**** LISTED RECORDS

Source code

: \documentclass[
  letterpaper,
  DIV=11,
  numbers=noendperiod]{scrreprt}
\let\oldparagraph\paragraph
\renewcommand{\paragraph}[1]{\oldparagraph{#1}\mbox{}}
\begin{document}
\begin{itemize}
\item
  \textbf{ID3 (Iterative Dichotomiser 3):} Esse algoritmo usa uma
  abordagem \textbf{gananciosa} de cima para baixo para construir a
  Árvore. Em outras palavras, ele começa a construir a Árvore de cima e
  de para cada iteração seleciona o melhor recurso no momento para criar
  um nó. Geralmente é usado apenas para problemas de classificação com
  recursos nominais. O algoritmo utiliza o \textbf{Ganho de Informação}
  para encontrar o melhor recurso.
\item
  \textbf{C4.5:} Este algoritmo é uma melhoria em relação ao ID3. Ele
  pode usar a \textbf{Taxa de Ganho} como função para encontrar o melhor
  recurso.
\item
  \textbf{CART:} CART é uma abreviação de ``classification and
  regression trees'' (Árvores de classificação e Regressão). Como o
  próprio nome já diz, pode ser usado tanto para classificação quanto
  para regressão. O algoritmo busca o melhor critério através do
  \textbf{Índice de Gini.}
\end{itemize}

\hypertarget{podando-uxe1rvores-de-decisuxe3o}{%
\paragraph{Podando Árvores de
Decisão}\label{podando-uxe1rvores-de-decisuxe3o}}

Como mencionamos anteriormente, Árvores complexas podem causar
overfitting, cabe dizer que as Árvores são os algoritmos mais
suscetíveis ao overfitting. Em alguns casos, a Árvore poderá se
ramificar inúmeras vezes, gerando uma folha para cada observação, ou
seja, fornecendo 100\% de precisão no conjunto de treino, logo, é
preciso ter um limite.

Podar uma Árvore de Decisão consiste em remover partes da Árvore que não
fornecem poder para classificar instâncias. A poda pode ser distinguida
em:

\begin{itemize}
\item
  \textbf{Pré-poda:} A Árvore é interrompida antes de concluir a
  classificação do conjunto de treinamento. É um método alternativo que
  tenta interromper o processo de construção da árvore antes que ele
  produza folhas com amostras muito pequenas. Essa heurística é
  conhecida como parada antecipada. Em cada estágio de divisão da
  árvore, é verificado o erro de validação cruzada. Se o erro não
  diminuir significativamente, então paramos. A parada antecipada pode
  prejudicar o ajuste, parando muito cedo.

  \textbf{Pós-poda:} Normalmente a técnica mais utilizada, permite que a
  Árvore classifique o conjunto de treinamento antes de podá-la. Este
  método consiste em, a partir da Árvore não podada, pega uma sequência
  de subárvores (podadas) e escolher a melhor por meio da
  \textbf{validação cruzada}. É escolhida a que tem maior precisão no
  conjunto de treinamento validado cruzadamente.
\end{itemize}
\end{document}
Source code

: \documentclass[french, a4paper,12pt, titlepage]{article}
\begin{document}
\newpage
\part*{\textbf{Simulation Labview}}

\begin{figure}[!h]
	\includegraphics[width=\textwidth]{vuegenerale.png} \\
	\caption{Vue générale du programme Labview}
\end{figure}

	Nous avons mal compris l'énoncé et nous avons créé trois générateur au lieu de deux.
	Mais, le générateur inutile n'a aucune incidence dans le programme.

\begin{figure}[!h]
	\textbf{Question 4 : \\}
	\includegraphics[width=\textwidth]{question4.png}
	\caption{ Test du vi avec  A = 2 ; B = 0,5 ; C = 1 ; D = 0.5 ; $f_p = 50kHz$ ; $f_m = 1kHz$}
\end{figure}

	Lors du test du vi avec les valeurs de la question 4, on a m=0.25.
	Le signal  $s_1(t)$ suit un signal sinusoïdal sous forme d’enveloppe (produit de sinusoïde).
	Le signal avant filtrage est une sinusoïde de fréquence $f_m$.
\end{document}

********

## TASK DESCRIPTION
The material is to be written out once more, exactly and in full.

## SOLUTION TO THIS TASK
Source code

: \documentclass[
  letterpaper,
  DIV=11,
  numbers=noendperiod]{scrreprt}
\let\oldparagraph\paragraph
\renewcommand{\paragraph}[1]{\oldparagraph{#1}\mbox{}}
\begin{document}
\begin{itemize}
\item
  \textbf{ID3 (Iterative Dichotomiser 3):} Esse algoritmo usa uma
  abordagem \textbf{gananciosa} de cima para baixo para construir a
  Árvore. Em outras palavras, ele começa a construir a Árvore de cima e
  de para cada iteração seleciona o melhor recurso no momento para criar
  um nó. Geralmente é usado apenas para problemas de classificação com
  recursos nominais. O algoritmo utiliza o \textbf{Ganho de Informação}
  para encontrar o melhor recurso.
\item
  \textbf{C4.5:} Este algoritmo é uma melhoria em relação ao ID3. Ele
  pode usar a \textbf{Taxa de Ganho} como função para encontrar o melhor
  recurso.
\item
  \textbf{CART:} CART é uma abreviação de ``classification and
  regression trees'' (Árvores de classificação e Regressão). Como o
  próprio nome já diz, pode ser usado tanto para classificação quanto
  para regressão. O algoritmo busca o melhor critério através do
  \textbf{Índice de Gini.}
\end{itemize}

\hypertarget{podando-uxe1rvores-de-decisuxe3o}{%
\paragraph{Podando Árvores de
Decisão}\label{podando-uxe1rvores-de-decisuxe3o}}

Como mencionamos anteriormente, Árvores complexas podem causar
overfitting, cabe dizer que as Árvores são os algoritmos mais
suscetíveis ao overfitting. Em alguns casos, a Árvore poderá se
ramificar inúmeras vezes, gerando uma folha para cada observação, ou
seja, fornecendo 100\% de precisão no conjunto de treino, logo, é
preciso ter um limite.

Podar uma Árvore de Decisão consiste em remover partes da Árvore que não
fornecem poder para classificar instâncias. A poda pode ser distinguida
em:

\begin{itemize}
\item
  \textbf{Pré-poda:} A Árvore é interrompida antes de concluir a
  classificação do conjunto de treinamento. É um método alternativo que
  tenta interromper o processo de construção da árvore antes que ele
  produza folhas com amostras muito pequenas. Essa heurística é
  conhecida como parada antecipada. Em cada estágio de divisão da
  árvore, é verificado o erro de validação cruzada. Se o erro não
  diminuir significativamente, então paramos. A parada antecipada pode
  prejudicar o ajuste, parando muito cedo.

  \textbf{Pós-poda:} Normalmente a técnica mais utilizada, permite que a
  Árvore classifique o conjunto de treinamento antes de podá-la. Este
  método consiste em, a partir da Árvore não podada, pega uma sequência
  de subárvores (podadas) e escolher a melhor por meio da
  \textbf{validação cruzada}. É escolhida a que tem maior precisão no
  conjunto de treinamento validado cruzadamente.
\end{itemize}
\end{document}
Source code

: \documentclass[french, a4paper,12pt, titlepage]{article}
\begin{document}
\newpage
\part*{\textbf{Simulation Labview}}

\begin{figure}[!h]
	\includegraphics[width=\textwidth]{vuegenerale.png} \\
	\caption{Vue générale du programme Labview}
\end{figure}

	Nous avons mal compris l'énoncé et nous avons créé trois générateur au lieu de deux.
	Mais, le générateur inutile n'a aucune incidence dans le programme.

\begin{figure}[!h]
	\textbf{Question 4 : \\}
	\includegraphics[width=\textwidth]{question4.png}
	\caption{ Test du vi avec  A = 2 ; B = 0,5 ; C = 1 ; D = 0.5 ; $f_p = 50kHz$ ; $f_m = 1kHz$}
\end{figure}

	Lors du test du vi avec les valeurs de la question 4, on a m=0.25.
	Le signal  $s_1(t)$ suit un signal sinusoïdal sous forme d’enveloppe (produit de sinusoïde).
	Le signal avant filtrage est une sinusoïde de fréquence $f_m$.
\end{document}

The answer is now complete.